§ EXERCISE
Look through the material below and give the number of lines where the string "right" appears, without any other words.

::::

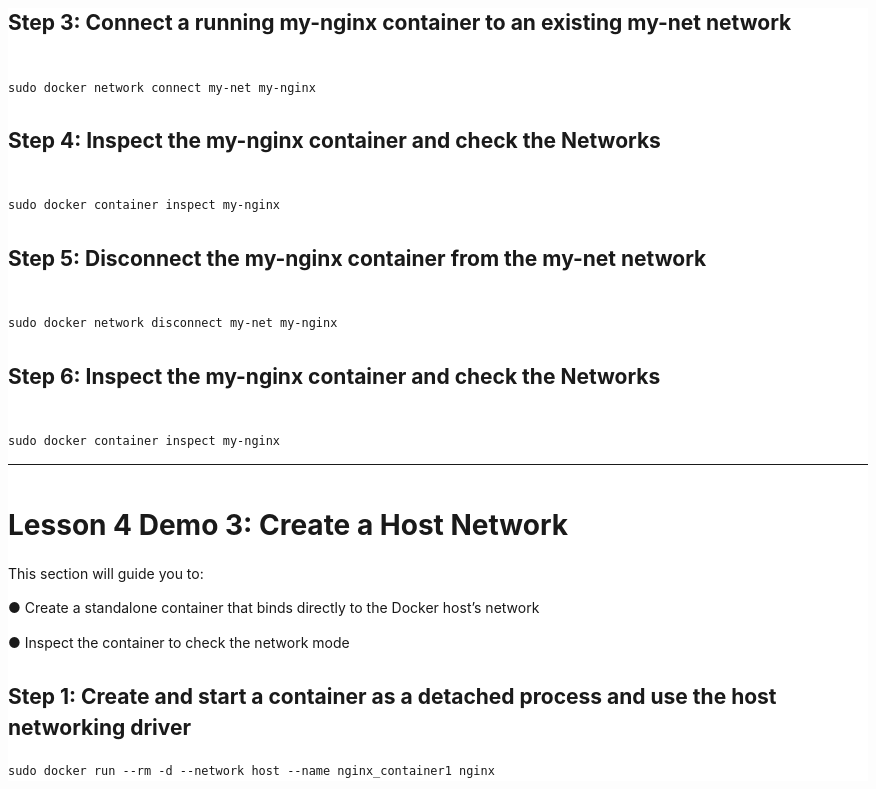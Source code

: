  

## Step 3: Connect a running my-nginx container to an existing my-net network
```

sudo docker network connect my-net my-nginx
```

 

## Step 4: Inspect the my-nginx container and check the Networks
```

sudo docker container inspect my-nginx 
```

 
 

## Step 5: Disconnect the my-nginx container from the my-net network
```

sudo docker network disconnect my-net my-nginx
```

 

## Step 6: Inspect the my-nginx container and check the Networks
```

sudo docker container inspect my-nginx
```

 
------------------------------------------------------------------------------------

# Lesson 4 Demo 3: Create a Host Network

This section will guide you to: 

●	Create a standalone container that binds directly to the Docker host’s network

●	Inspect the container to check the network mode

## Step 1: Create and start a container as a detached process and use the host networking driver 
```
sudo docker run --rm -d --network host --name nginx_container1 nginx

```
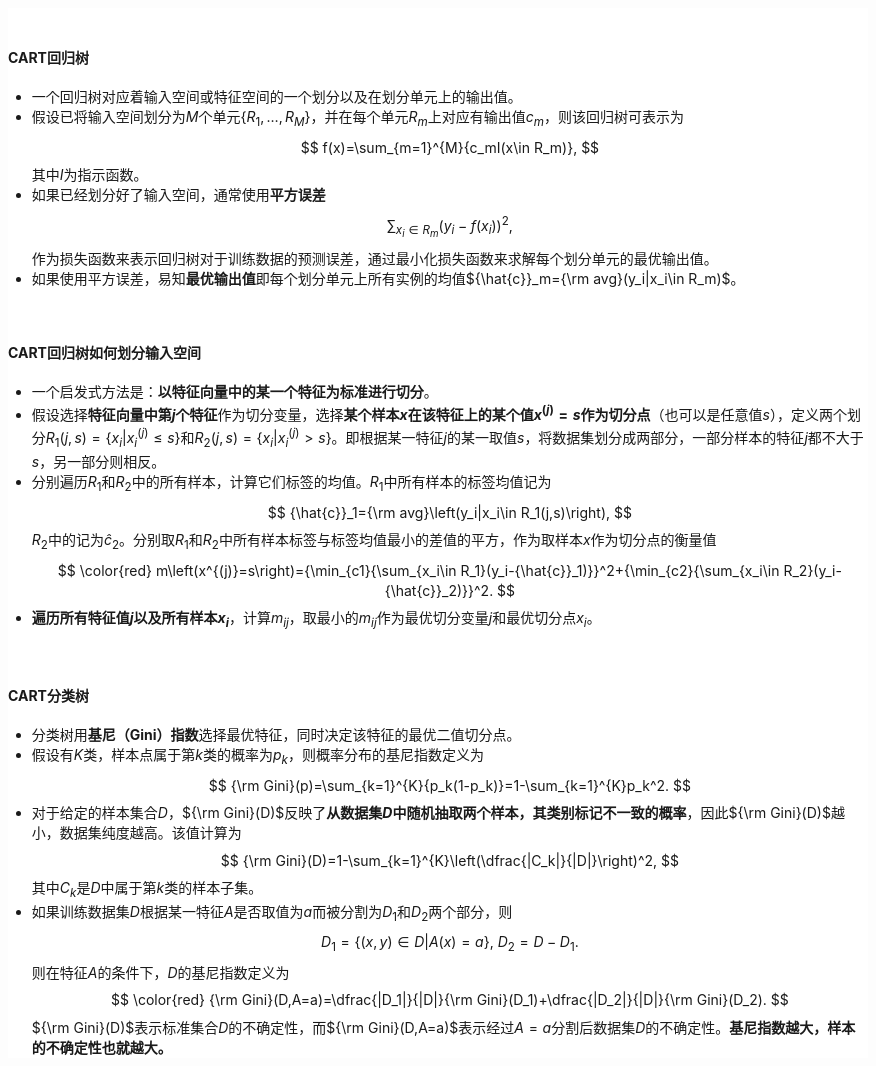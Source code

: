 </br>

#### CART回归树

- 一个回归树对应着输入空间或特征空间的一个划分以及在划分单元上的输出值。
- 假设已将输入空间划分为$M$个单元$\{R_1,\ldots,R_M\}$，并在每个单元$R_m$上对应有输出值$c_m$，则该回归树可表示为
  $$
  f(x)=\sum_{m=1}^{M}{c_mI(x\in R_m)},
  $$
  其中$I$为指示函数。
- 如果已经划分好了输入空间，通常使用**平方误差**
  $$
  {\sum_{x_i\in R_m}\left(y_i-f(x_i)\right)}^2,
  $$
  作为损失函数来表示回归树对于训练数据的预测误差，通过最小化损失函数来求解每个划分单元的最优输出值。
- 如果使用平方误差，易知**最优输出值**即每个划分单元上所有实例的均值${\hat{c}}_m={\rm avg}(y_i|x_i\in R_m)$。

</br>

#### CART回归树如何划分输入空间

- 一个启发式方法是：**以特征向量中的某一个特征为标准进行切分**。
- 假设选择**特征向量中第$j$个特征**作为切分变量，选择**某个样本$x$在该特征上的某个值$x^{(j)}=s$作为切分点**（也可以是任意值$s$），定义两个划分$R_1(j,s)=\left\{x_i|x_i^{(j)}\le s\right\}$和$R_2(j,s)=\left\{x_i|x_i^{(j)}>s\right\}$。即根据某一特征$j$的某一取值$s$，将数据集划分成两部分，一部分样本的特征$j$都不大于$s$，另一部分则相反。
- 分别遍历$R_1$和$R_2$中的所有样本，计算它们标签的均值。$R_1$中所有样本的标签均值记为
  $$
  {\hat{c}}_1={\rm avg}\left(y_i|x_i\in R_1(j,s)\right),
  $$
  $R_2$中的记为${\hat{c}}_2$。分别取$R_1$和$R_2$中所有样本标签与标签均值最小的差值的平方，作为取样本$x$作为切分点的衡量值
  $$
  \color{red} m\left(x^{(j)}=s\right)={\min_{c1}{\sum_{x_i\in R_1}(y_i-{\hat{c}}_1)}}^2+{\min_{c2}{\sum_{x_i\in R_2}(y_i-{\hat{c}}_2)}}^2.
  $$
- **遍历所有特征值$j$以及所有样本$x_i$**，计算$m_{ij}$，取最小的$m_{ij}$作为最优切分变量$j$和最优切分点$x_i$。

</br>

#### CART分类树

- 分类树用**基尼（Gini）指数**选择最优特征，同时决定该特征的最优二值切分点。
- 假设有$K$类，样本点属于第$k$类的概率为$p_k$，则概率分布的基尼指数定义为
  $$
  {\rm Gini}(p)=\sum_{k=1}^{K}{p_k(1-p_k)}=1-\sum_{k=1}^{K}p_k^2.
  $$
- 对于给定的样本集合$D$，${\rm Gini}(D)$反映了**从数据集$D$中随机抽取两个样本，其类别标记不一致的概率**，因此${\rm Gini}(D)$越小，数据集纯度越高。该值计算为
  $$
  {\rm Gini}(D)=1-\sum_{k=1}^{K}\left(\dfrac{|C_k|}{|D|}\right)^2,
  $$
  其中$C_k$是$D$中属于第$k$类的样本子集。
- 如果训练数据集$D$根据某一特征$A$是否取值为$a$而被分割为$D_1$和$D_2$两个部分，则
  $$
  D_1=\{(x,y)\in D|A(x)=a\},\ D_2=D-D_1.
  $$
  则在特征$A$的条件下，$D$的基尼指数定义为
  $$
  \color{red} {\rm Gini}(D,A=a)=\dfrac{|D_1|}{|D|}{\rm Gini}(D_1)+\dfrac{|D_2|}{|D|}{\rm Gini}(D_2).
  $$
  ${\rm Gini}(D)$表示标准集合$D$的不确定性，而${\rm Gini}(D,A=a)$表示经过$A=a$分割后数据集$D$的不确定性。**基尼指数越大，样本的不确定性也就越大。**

::::

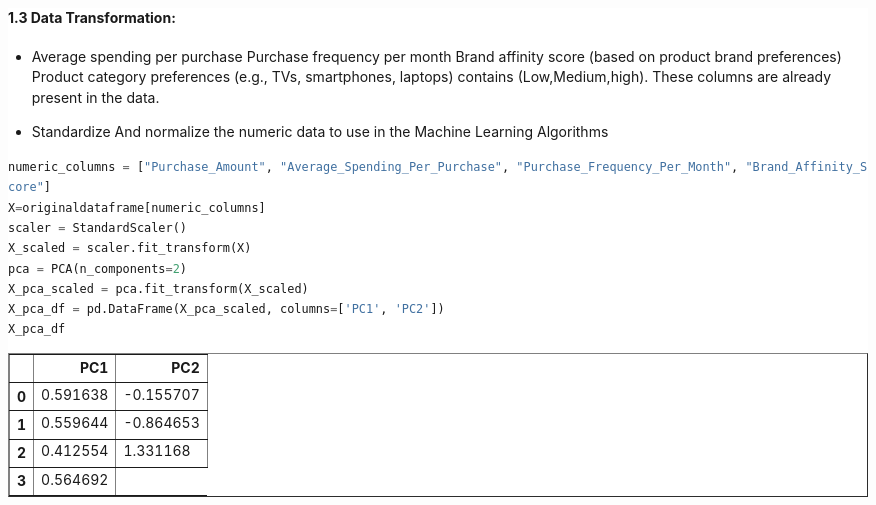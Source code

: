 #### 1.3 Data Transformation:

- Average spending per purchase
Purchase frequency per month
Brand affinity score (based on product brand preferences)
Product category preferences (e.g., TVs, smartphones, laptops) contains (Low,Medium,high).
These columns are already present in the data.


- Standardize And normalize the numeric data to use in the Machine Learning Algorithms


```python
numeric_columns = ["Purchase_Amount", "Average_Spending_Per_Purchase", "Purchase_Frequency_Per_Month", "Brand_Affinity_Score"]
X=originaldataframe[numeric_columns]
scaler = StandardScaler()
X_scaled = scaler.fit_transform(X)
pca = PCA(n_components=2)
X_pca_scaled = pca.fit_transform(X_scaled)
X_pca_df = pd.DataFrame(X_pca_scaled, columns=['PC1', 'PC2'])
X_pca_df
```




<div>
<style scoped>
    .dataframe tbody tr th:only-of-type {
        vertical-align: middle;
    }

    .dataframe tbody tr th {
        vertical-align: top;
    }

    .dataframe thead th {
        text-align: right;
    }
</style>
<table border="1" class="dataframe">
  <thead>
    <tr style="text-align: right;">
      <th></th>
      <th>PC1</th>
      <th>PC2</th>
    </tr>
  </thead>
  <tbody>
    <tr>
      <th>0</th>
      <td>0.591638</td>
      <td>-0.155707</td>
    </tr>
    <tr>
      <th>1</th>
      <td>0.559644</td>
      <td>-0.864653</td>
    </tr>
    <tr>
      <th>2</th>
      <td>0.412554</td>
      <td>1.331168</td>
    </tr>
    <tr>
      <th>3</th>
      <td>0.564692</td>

::::

§ ANSWER TO THIS EXERCISE
7